● **What is required**
Lines with "moving": copy each one from the listing below.

== == ==

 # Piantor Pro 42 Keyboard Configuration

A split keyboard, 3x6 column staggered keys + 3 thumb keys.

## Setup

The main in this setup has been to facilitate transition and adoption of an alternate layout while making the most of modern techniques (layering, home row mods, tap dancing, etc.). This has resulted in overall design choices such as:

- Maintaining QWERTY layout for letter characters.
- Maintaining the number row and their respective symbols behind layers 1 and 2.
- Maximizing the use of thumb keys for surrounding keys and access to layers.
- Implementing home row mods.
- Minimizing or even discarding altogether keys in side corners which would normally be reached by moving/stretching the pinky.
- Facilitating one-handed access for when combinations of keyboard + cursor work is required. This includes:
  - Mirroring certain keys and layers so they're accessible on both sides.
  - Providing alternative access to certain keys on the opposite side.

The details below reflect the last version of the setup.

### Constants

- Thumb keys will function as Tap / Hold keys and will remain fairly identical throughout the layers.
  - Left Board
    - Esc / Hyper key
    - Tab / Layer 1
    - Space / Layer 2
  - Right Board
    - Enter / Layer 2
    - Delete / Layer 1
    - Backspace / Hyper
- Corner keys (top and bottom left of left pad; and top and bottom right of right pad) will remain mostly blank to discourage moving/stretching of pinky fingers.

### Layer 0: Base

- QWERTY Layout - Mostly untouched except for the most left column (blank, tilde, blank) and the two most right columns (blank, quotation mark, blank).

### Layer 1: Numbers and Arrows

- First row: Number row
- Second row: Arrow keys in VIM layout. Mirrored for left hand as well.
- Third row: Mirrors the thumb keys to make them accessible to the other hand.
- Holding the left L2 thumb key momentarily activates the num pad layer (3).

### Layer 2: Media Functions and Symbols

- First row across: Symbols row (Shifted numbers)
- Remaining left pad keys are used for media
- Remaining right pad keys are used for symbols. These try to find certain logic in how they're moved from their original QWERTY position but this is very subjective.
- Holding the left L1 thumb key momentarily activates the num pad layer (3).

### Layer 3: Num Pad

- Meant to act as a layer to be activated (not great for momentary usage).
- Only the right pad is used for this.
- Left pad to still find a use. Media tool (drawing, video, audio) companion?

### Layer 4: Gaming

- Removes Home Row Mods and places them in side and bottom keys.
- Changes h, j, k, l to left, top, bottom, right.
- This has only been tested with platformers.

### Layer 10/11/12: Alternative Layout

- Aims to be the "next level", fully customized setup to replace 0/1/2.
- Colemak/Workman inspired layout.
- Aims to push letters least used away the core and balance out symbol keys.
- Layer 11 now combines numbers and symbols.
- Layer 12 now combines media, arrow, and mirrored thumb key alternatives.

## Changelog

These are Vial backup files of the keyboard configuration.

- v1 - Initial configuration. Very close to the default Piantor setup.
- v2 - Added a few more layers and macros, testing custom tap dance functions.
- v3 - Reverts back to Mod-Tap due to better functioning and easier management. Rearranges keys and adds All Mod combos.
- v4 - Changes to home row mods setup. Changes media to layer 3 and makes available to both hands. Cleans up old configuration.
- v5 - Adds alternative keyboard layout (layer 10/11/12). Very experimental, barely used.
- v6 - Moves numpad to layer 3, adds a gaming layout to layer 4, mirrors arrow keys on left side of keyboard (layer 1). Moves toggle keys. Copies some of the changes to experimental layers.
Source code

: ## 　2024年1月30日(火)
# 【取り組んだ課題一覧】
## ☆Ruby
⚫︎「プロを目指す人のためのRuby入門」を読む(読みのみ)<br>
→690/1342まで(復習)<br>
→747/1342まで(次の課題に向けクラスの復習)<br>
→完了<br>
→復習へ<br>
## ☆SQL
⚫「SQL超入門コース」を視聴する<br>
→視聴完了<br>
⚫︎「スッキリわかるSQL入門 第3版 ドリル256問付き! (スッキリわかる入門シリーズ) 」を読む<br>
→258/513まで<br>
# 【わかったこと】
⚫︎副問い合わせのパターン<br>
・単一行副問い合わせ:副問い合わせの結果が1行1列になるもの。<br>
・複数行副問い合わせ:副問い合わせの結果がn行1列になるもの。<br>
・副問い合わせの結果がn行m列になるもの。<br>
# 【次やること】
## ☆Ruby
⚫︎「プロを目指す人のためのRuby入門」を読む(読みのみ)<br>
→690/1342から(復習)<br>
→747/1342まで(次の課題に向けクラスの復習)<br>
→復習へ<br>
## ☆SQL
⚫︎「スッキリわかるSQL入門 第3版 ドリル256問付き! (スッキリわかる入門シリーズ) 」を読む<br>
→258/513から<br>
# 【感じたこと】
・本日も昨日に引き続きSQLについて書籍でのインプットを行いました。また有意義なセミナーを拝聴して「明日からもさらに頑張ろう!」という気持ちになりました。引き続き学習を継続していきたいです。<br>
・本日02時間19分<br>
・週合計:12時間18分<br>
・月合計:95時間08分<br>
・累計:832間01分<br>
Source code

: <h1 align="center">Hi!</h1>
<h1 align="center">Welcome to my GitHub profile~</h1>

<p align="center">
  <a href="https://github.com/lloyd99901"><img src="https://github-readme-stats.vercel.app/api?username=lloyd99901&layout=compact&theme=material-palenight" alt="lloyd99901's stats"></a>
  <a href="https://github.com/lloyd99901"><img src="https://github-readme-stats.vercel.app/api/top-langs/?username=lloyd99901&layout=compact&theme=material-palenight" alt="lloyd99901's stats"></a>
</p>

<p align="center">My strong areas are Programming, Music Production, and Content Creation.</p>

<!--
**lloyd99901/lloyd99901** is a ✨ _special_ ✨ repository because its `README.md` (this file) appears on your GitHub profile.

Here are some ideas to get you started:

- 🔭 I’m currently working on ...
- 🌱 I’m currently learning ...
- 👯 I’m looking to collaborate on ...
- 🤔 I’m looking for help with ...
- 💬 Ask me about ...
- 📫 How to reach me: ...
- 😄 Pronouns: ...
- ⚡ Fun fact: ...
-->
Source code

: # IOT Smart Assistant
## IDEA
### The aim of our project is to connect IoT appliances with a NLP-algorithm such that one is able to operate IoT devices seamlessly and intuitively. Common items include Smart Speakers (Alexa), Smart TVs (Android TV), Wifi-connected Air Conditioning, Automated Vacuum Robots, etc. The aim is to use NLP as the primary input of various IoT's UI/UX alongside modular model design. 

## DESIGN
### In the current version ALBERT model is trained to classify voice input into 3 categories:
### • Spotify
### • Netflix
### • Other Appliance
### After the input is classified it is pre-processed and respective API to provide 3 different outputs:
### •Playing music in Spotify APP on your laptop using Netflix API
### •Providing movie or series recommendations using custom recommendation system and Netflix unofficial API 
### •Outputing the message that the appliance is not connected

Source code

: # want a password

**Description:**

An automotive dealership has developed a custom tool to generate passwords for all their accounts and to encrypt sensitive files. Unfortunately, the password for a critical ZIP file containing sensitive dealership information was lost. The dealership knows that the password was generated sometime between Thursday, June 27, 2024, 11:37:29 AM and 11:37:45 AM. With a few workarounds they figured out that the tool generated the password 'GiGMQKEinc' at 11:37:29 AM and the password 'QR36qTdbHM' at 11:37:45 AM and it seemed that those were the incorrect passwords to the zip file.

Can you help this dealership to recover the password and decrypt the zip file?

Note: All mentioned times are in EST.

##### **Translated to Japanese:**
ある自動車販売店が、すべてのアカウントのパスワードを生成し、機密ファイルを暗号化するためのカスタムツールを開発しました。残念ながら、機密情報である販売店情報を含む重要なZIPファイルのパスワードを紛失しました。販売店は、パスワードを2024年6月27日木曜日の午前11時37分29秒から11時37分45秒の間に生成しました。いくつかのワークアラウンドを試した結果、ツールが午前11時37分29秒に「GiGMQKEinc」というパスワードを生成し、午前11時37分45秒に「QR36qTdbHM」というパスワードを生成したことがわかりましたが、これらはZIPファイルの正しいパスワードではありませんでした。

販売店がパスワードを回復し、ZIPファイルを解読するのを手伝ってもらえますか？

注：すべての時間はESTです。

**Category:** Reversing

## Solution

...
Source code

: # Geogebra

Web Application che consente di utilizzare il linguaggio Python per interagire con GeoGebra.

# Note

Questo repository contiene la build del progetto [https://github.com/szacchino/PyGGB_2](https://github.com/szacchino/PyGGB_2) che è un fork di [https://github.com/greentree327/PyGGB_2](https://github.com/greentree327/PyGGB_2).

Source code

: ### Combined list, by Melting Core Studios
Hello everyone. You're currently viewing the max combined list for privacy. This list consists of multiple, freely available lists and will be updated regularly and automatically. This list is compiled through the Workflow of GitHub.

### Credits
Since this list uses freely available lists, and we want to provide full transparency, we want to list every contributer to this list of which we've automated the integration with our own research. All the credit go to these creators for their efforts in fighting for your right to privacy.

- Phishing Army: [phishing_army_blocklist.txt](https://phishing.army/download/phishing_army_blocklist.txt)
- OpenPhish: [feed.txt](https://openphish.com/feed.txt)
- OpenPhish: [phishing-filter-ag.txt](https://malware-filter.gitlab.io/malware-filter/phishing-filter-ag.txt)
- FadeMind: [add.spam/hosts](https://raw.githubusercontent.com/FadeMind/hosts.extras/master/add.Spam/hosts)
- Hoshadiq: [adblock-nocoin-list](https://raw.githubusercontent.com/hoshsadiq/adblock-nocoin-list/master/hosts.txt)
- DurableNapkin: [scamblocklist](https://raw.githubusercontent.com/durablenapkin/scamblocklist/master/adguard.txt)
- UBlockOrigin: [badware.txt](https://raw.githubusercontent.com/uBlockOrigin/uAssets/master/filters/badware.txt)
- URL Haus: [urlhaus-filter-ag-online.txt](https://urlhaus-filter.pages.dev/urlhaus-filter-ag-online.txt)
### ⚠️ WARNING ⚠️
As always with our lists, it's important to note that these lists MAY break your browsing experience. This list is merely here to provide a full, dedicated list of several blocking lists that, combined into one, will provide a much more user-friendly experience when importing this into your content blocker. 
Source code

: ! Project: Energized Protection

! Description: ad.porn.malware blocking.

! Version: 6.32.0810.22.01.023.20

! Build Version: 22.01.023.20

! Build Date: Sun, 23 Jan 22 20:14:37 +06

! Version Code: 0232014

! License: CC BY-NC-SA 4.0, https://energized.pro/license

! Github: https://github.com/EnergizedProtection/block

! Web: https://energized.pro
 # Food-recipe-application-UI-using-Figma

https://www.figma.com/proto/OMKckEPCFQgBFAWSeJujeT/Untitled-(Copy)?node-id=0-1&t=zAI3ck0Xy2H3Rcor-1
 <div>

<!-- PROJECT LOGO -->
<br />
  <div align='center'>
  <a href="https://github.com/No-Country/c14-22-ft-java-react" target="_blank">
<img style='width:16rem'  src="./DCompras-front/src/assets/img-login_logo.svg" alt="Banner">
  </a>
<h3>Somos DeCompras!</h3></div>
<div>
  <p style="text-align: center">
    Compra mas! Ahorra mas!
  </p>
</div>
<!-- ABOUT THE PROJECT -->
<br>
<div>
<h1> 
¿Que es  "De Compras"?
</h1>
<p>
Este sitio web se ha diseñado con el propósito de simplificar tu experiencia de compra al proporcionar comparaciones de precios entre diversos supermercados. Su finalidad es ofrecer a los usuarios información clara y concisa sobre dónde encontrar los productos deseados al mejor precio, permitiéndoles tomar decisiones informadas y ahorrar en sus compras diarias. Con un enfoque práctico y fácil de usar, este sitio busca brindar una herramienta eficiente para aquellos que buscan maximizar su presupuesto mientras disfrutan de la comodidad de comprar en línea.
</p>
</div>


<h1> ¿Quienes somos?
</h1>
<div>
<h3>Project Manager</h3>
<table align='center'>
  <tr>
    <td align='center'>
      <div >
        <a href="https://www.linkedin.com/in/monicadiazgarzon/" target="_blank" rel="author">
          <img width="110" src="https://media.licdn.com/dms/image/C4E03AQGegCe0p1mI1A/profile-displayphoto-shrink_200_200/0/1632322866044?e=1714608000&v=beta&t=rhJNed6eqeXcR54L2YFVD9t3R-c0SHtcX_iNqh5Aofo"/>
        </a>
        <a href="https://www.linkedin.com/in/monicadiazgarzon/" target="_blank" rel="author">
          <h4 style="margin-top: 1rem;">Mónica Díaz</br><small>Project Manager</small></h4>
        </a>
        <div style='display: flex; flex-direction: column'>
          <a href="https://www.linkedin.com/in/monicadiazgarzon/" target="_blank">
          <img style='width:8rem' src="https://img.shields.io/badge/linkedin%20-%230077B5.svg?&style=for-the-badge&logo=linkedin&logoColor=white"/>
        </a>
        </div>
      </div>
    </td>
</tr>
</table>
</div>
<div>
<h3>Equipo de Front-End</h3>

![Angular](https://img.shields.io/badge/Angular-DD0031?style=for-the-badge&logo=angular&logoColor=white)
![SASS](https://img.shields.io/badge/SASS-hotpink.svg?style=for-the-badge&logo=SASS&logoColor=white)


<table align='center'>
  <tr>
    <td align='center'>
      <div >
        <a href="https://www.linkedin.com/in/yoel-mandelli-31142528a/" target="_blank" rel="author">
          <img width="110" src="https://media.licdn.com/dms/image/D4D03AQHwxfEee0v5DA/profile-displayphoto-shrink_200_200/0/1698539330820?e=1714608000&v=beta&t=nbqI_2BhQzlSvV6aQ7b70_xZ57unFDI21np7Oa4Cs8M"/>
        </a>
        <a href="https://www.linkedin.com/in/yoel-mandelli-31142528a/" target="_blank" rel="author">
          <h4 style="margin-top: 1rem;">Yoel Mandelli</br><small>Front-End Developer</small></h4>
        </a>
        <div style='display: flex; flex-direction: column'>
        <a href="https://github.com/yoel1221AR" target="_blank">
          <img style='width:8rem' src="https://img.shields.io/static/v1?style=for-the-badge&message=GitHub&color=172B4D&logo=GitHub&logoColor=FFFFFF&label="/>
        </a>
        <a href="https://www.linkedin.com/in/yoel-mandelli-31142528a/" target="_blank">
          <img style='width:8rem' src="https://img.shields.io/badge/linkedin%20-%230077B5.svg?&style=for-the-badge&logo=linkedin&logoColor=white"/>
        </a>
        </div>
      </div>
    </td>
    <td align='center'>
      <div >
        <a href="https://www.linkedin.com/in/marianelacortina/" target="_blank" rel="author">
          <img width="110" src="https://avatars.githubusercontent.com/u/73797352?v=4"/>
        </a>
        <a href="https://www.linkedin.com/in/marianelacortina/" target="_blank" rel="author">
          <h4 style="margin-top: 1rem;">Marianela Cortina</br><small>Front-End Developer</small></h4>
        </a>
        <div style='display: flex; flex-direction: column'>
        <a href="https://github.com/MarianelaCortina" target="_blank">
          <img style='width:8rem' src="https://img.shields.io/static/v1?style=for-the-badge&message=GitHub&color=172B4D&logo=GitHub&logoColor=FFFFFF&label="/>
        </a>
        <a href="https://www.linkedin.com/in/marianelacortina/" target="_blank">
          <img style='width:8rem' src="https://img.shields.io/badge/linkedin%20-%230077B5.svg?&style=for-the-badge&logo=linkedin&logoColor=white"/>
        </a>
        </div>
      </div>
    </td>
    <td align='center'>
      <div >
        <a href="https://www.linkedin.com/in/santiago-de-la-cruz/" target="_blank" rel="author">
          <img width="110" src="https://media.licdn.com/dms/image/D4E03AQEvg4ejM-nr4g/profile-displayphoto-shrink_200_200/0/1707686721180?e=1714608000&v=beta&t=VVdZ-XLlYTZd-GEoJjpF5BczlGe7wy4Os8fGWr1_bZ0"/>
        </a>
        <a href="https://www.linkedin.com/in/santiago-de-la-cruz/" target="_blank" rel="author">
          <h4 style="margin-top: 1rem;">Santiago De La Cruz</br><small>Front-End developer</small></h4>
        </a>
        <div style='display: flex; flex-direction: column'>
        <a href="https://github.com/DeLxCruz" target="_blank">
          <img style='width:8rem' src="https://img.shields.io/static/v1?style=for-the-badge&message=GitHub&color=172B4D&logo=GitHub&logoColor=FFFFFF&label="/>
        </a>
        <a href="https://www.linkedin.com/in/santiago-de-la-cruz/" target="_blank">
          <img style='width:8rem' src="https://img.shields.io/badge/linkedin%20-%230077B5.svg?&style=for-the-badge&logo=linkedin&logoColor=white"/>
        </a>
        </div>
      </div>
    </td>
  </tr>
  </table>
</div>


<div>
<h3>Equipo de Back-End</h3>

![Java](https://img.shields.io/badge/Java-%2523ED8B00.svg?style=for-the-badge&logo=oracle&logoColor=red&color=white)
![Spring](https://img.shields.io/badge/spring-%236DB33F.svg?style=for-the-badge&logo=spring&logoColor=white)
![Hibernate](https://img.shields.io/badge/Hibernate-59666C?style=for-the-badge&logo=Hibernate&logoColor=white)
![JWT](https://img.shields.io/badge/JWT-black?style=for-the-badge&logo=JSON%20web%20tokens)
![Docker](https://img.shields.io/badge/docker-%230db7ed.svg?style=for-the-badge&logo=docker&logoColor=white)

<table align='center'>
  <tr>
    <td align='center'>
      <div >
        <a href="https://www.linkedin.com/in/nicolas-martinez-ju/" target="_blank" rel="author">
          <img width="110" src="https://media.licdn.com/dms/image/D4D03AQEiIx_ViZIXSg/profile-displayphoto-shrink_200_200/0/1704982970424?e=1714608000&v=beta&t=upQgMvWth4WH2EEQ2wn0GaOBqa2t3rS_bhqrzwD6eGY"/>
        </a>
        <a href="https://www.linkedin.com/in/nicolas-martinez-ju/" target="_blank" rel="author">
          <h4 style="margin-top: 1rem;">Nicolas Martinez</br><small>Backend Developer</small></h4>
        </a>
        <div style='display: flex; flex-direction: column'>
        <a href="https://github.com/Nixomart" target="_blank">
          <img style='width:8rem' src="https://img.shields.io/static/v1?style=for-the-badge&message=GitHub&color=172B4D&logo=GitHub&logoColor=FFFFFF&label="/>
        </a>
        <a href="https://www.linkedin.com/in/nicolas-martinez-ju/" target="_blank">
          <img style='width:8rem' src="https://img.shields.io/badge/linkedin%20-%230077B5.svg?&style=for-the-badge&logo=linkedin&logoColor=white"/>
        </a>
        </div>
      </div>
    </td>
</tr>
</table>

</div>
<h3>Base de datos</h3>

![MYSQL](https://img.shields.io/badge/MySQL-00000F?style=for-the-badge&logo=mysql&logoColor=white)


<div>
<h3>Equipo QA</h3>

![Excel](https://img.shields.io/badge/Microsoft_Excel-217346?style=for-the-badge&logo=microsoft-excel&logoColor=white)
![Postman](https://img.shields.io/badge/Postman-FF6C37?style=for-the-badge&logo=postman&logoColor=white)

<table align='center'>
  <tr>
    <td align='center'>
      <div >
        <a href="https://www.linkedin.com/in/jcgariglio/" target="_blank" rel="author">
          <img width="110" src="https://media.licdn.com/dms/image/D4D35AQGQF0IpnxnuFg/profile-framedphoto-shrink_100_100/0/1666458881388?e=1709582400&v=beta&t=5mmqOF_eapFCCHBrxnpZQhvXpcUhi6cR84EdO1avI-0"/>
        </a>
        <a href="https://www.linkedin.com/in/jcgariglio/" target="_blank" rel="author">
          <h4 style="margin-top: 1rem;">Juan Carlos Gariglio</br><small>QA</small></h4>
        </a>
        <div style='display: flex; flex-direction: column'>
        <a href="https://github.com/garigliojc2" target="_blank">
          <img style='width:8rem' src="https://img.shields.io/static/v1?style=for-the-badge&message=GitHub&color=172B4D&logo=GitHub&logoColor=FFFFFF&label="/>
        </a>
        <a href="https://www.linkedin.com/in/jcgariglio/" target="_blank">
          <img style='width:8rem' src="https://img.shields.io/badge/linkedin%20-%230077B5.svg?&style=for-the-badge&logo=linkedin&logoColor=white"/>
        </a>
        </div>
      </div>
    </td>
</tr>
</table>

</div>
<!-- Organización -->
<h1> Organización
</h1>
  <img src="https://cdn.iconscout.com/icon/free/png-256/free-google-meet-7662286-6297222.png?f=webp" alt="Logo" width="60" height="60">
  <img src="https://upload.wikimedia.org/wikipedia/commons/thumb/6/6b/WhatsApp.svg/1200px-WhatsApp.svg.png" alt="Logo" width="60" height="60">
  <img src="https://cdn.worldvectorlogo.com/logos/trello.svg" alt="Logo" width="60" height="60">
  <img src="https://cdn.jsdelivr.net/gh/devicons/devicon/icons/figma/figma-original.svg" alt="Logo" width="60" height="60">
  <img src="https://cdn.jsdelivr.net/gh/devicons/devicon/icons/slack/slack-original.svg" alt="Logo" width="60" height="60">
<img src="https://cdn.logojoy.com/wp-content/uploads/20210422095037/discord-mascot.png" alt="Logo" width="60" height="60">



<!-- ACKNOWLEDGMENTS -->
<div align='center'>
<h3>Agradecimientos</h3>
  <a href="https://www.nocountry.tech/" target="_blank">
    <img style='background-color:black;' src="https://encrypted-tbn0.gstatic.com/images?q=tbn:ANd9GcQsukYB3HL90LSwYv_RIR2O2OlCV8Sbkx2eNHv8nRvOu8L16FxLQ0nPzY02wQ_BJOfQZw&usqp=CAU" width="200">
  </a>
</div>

== == ==

● **Result of this exercise**
- Minimizing or even discarding altogether keys in side corners which would normally be reached by moving/stretching the pinky.
- Corner keys (top and bottom left of left pad; and top and bottom right of right pad) will remain mostly blank to discourage moving/stretching of pinky fingers.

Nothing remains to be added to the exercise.